(Stored data)
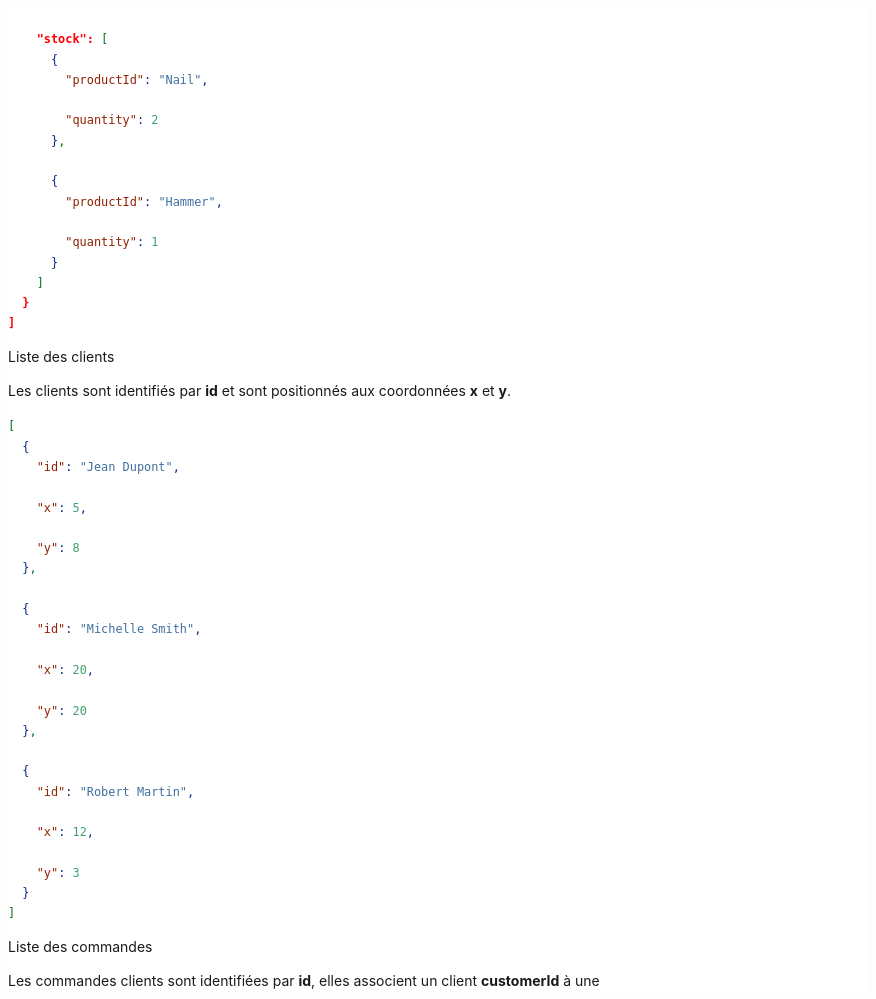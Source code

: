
 ```json

    "stock": [
      {
        "productId": "Nail",

        "quantity": 2
      },

      {
        "productId": "Hammer",

        "quantity": 1
      }
    ]
  }
]
```

Liste des clients

Les clients sont identifiés par **id** et sont positionnés aux coordonnées **x** et **y**.

```json
[
  {
    "id": "Jean Dupont",

    "x": 5,

    "y": 8
  },

  {
    "id": "Michelle Smith",

    "x": 20,

    "y": 20
  },

  {
    "id": "Robert Martin",

    "x": 12,

    "y": 3
  }
]
```

Liste des commandes

Les commandes clients sont identifiées par **id**, elles associent un client **customerId** à une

TASK TO CARRY OUT:
Report each line in the entries where the string "clients" occurs.

ANSWER FOR THIS EXERCISE:
Liste des clients
Les clients sont identifiés par **id** et sont positionnés aux coordonnées **x** et **y**.
Les commandes clients sont identifiées par **id**, elles associent un client **customerId** à une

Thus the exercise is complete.